------ DATA EXTRACT ------

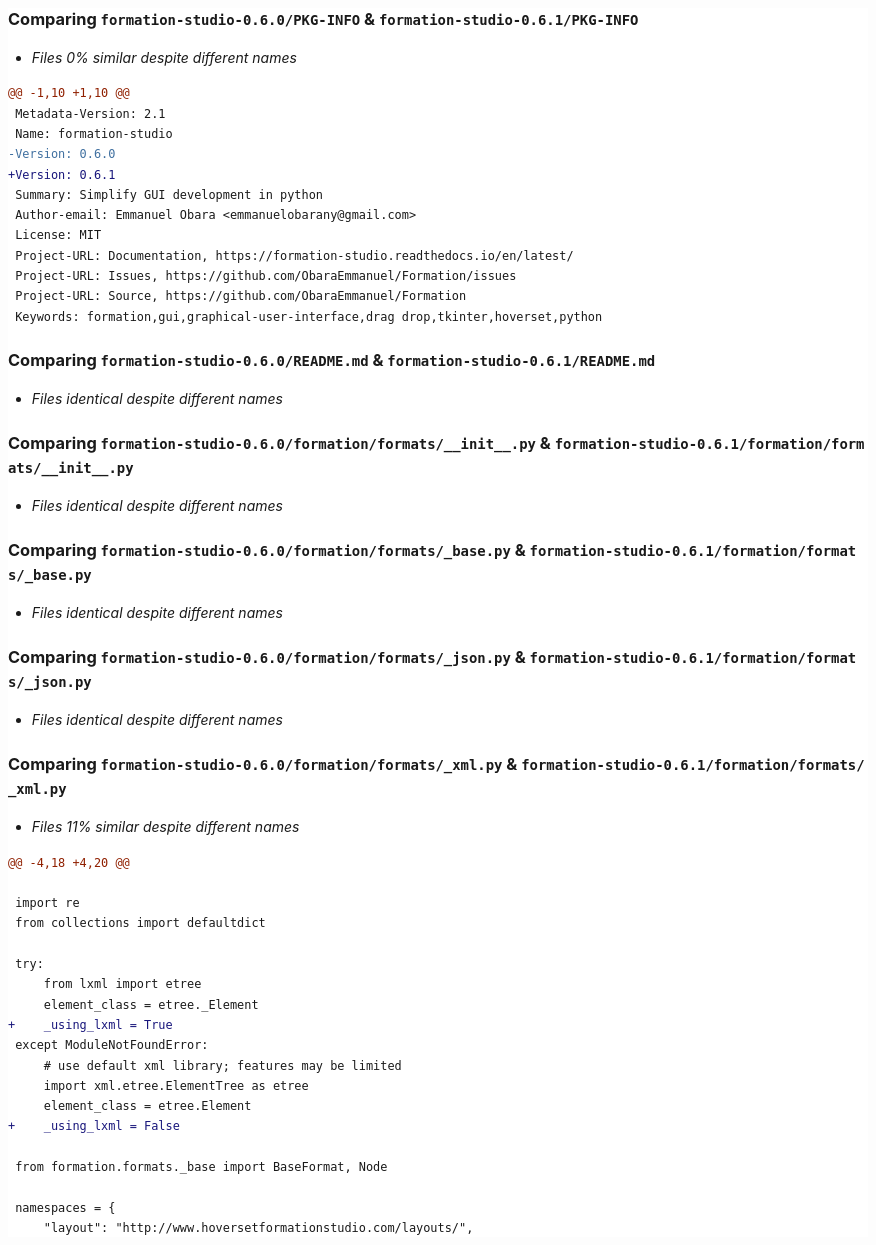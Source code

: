 ### Comparing `formation-studio-0.6.0/PKG-INFO` & `formation-studio-0.6.1/PKG-INFO`

 * *Files 0% similar despite different names*

```diff
@@ -1,10 +1,10 @@
 Metadata-Version: 2.1
 Name: formation-studio
-Version: 0.6.0
+Version: 0.6.1
 Summary: Simplify GUI development in python
 Author-email: Emmanuel Obara <emmanuelobarany@gmail.com>
 License: MIT
 Project-URL: Documentation, https://formation-studio.readthedocs.io/en/latest/
 Project-URL: Issues, https://github.com/ObaraEmmanuel/Formation/issues
 Project-URL: Source, https://github.com/ObaraEmmanuel/Formation
 Keywords: formation,gui,graphical-user-interface,drag drop,tkinter,hoverset,python
```

### Comparing `formation-studio-0.6.0/README.md` & `formation-studio-0.6.1/README.md`

 * *Files identical despite different names*

### Comparing `formation-studio-0.6.0/formation/formats/__init__.py` & `formation-studio-0.6.1/formation/formats/__init__.py`

 * *Files identical despite different names*

### Comparing `formation-studio-0.6.0/formation/formats/_base.py` & `formation-studio-0.6.1/formation/formats/_base.py`

 * *Files identical despite different names*

### Comparing `formation-studio-0.6.0/formation/formats/_json.py` & `formation-studio-0.6.1/formation/formats/_json.py`

 * *Files identical despite different names*

### Comparing `formation-studio-0.6.0/formation/formats/_xml.py` & `formation-studio-0.6.1/formation/formats/_xml.py`

 * *Files 11% similar despite different names*

```diff
@@ -4,18 +4,20 @@
 
 import re
 from collections import defaultdict
 
 try:
     from lxml import etree
     element_class = etree._Element
+    _using_lxml = True
 except ModuleNotFoundError:
     # use default xml library; features may be limited
     import xml.etree.ElementTree as etree
     element_class = etree.Element
+    _using_lxml = False
 
 from formation.formats._base import BaseFormat, Node
 
 namespaces = {
     "layout": "http://www.hoversetformationstudio.com/layouts/",
```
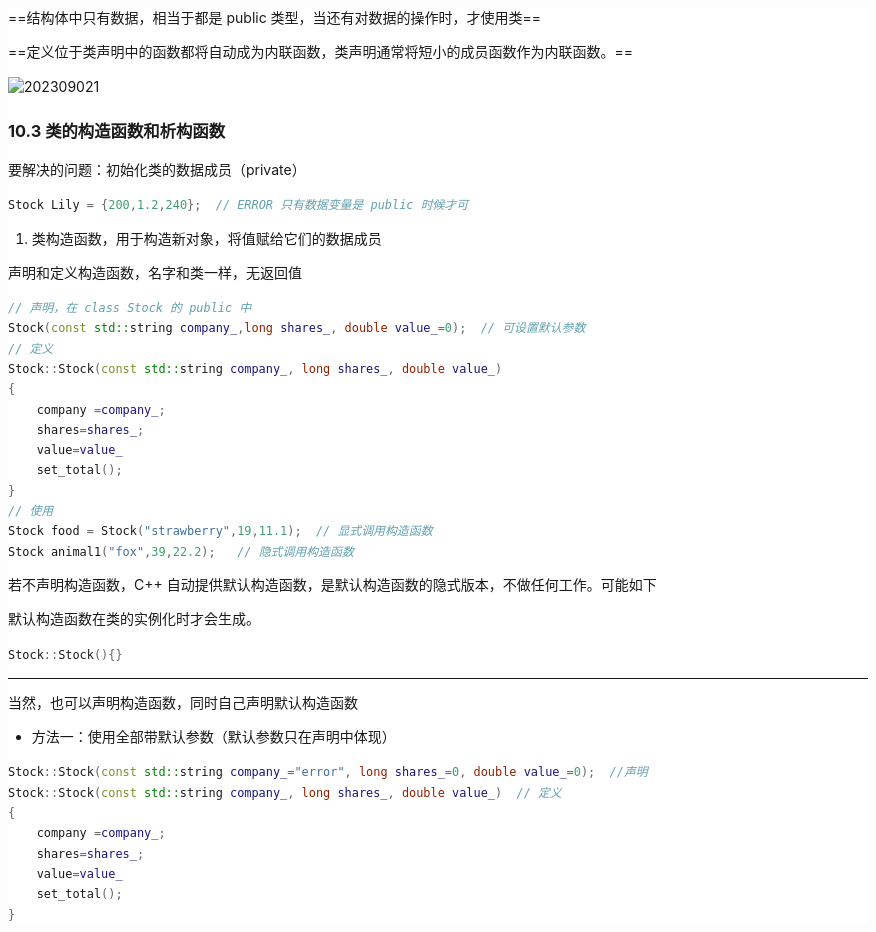 ==结构体中只有数据，相当于都是 public 类型，当还有对数据的操作时，才使用类==

==定义位于类声明中的函数都将自动成为内联函数，类声明通常将短小的成员函数作为内联函数。==

![202309021](D:\Administrator\Pictures\forTypora\202309021.jpg)





### 10.3 类的构造函数和析构函数

要解决的问题：初始化类的数据成员（private）

```C++
Stock Lily = {200,1.2,240};  // ERROR 只有数据变量是 public 时候才可
```

1. 类构造函数，用于构造新对象，将值赋给它们的数据成员

声明和定义构造函数，名字和类一样，无返回值

```C++
// 声明，在 class Stock 的 public 中
Stock(const std::string company_,long shares_, double value_=0);  // 可设置默认参数
// 定义
Stock::Stock(const std::string company_, long shares_, double value_)
{
	company =company_;
	shares=shares_;
	value=value_
	set_total();
}
// 使用
Stock food = Stock("strawberry",19,11.1);  // 显式调用构造函数
Stock animal1("fox",39,22.2);   // 隐式调用构造函数
```

若不声明构造函数，C++ 自动提供默认构造函数，是默认构造函数的隐式版本，不做任何工作。可能如下

默认构造函数在类的实例化时才会生成。

```C++
Stock::Stock(){}
```

***

当然，也可以声明构造函数，同时自己声明默认构造函数

- 方法一：使用全部带默认参数（默认参数只在声明中体现）

```C++
Stock::Stock(const std::string company_="error", long shares_=0, double value_=0);  //声明
Stock::Stock(const std::string company_, long shares_, double value_)  // 定义
{
	company =company_;
	shares=shares_;
	value=value_
	set_total();
}
```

------

--- REQUIREMENT ---
What you print must match the entries exactly, except that no pictures appear.

--- WRITTEN ANSWER ---
Source code

: ### Comparing `formation-studio-0.6.0/PKG-INFO` & `formation-studio-0.6.1/PKG-INFO`

 * *Files 0% similar despite different names*

```diff
@@ -1,10 +1,10 @@
 Metadata-Version: 2.1
 Name: formation-studio
-Version: 0.6.0
+Version: 0.6.1
 Summary: Simplify GUI development in python
 Author-email: Emmanuel Obara <emmanuelobarany@gmail.com>
 License: MIT
 Project-URL: Documentation, https://formation-studio.readthedocs.io/en/latest/
 Project-URL: Issues, https://github.com/ObaraEmmanuel/Formation/issues
 Project-URL: Source, https://github.com/ObaraEmmanuel/Formation
 Keywords: formation,gui,graphical-user-interface,drag drop,tkinter,hoverset,python
```

### Comparing `formation-studio-0.6.0/README.md` & `formation-studio-0.6.1/README.md`

 * *Files identical despite different names*

### Comparing `formation-studio-0.6.0/formation/formats/__init__.py` & `formation-studio-0.6.1/formation/formats/__init__.py`

 * *Files identical despite different names*

### Comparing `formation-studio-0.6.0/formation/formats/_base.py` & `formation-studio-0.6.1/formation/formats/_base.py`

 * *Files identical despite different names*

### Comparing `formation-studio-0.6.0/formation/formats/_json.py` & `formation-studio-0.6.1/formation/formats/_json.py`

 * *Files identical despite different names*

### Comparing `formation-studio-0.6.0/formation/formats/_xml.py` & `formation-studio-0.6.1/formation/formats/_xml.py`

 * *Files 11% similar despite different names*

```diff
@@ -4,18 +4,20 @@
 
 import re
 from collections import defaultdict
 
 try:
     from lxml import etree
     element_class = etree._Element
+    _using_lxml = True
 except ModuleNotFoundError:
     # use default xml library; features may be limited
     import xml.etree.ElementTree as etree
     element_class = etree.Element
+    _using_lxml = False
 
 from formation.formats._base import BaseFormat, Node
 
 namespaces = {
     "layout": "http://www.hoversetformationstudio.com/layouts/",
```
 ==结构体中只有数据，相当于都是 public 类型，当还有对数据的操作时，才使用类==

==定义位于类声明中的函数都将自动成为内联函数，类声明通常将短小的成员函数作为内联函数。==

![202309021](D:\Administrator\Pictures\forTypora\202309021.jpg)





### 10.3 类的构造函数和析构函数

要解决的问题：初始化类的数据成员（private）

```C++
Stock Lily = {200,1.2,240};  // ERROR 只有数据变量是 public 时候才可
```

1. 类构造函数，用于构造新对象，将值赋给它们的数据成员

声明和定义构造函数，名字和类一样，无返回值

```C++
// 声明，在 class Stock 的 public 中
Stock(const std::string company_,long shares_, double value_=0);  // 可设置默认参数
// 定义
Stock::Stock(const std::string company_, long shares_, double value_)
{
	company =company_;
	shares=shares_;
	value=value_
	set_total();
}
// 使用
Stock food = Stock("strawberry",19,11.1);  // 显式调用构造函数
Stock animal1("fox",39,22.2);   // 隐式调用构造函数
```

若不声明构造函数，C++ 自动提供默认构造函数，是默认构造函数的隐式版本，不做任何工作。可能如下

默认构造函数在类的实例化时才会生成。

```C++
Stock::Stock(){}
```

***

当然，也可以声明构造函数，同时自己声明默认构造函数

- 方法一：使用全部带默认参数（默认参数只在声明中体现）

```C++
Stock::Stock(const std::string company_="error", long shares_=0, double value_=0);  //声明
Stock::Stock(const std::string company_, long shares_, double value_)  // 定义
{
	company =company_;
	shares=shares_;
	value=value_
	set_total();
}
```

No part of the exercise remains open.